In 2014, the Corps fielded an innovative bomb suit that has provided protection to the warfighter. However, because threats are ever-evolving, the need to find new ways to safeguard EOD Marines is paramount in carrying out missions and defeating adversaries.
Master Sgt. Zachariah Kindvall, an MCSC subject matter expert for the EOD bomb suit, says the new system helps meet the warfighter’s ever-changing needs.
“The new EOD bomb suit will add another level of personal protection equipment for Marines to use,” said Kindvall. “It provides a higher level of protection than what we currently have.”
The EOD suit meets or exceeds the performance and characteristics of the legacy system. For example, the newer system has a more ergonomic design, offers superior overall balanced protection, and provides greater situational awareness and operational capabilities, said Pena.
Kindvall noted how the suit offers more comfort, reducing the risk of fatigue. He said engineers emphasized the design and fitting of the suit, making it easier for the warfighter to maneuver. The clothing is also easier to don and doff compared with the previous system.
“The foot protection, in particular, is much easier to walk in and provides much more comfort and protection,” said Kindvall.
Additionally, the suit is significantly lighter than its older counterpart—a characteristic of the system Kindvall says can help Marines. Lightening the warfighter’s load is important because too much gear can wear on the warfighter.

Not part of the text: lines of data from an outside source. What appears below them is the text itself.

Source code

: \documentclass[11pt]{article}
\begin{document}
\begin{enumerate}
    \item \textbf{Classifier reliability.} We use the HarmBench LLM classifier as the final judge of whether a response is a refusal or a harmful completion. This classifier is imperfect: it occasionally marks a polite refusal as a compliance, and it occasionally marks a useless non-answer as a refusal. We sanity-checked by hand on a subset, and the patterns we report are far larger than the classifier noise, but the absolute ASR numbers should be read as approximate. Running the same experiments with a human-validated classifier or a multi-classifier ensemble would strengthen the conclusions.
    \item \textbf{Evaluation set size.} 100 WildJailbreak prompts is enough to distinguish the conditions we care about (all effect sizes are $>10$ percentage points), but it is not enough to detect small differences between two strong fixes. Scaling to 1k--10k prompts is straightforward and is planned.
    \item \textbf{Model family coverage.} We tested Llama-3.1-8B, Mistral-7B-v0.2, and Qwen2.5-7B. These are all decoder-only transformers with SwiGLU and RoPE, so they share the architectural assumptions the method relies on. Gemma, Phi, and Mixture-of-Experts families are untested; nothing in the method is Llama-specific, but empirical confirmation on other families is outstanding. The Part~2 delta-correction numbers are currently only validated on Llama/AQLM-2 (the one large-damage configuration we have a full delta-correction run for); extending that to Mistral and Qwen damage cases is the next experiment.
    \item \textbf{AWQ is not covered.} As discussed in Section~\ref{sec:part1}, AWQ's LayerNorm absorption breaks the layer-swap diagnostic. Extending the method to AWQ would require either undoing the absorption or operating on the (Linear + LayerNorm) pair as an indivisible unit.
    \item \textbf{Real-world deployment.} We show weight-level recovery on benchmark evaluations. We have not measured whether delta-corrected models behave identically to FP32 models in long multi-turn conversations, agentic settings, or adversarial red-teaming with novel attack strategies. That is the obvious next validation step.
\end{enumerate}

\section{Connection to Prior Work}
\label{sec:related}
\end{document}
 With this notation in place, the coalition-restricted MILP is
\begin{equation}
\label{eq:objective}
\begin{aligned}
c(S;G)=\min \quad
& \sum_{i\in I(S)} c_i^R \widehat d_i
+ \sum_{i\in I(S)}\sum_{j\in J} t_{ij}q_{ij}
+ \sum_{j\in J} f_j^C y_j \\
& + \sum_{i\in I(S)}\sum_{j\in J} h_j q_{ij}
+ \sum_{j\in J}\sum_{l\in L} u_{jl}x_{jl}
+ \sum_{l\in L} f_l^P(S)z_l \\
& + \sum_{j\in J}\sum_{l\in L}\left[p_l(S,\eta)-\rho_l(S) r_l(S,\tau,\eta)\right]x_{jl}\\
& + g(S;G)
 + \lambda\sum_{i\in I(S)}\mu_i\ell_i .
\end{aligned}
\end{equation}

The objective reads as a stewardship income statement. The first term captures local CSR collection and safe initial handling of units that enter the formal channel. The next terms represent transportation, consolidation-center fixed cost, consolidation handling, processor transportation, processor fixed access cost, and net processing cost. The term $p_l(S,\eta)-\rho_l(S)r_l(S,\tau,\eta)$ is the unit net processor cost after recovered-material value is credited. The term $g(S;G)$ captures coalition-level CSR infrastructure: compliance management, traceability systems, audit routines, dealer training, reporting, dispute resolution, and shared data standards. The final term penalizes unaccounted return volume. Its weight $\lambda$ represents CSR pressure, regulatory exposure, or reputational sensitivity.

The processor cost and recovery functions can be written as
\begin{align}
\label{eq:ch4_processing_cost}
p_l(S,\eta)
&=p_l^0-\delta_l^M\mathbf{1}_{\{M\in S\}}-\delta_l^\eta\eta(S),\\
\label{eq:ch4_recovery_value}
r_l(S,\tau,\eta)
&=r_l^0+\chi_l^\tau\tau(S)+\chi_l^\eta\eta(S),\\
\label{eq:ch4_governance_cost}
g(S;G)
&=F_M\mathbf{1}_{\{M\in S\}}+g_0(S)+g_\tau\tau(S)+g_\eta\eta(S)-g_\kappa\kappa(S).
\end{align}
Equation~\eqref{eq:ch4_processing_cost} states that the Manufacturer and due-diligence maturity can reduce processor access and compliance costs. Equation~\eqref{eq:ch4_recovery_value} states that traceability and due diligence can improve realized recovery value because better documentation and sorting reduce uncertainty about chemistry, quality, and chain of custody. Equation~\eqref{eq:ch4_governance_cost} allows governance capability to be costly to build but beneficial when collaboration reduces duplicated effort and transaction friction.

The new bomb suit reduces weight while also enhancing protection and communication.
“Lightening the load gives Marines more flexibility during missions—even if it is just a reduction of a few pounds,” said Kindvall. “That weight reduction can be significant.”
Both Pena and Kindvall are confident the system will be advantageous on the battlefield. As Pena explained, the warfighter can investigate and perform render-safe procedures involving an improvised explosive device knowing the suit’s added stability can protect them from serious impact and other hazards.
“We as a program office must be proactive in understanding the dynamic changes of today’s threats as well as future threats,” said Pena. “The new EOD bomb suit helps to support this idea.”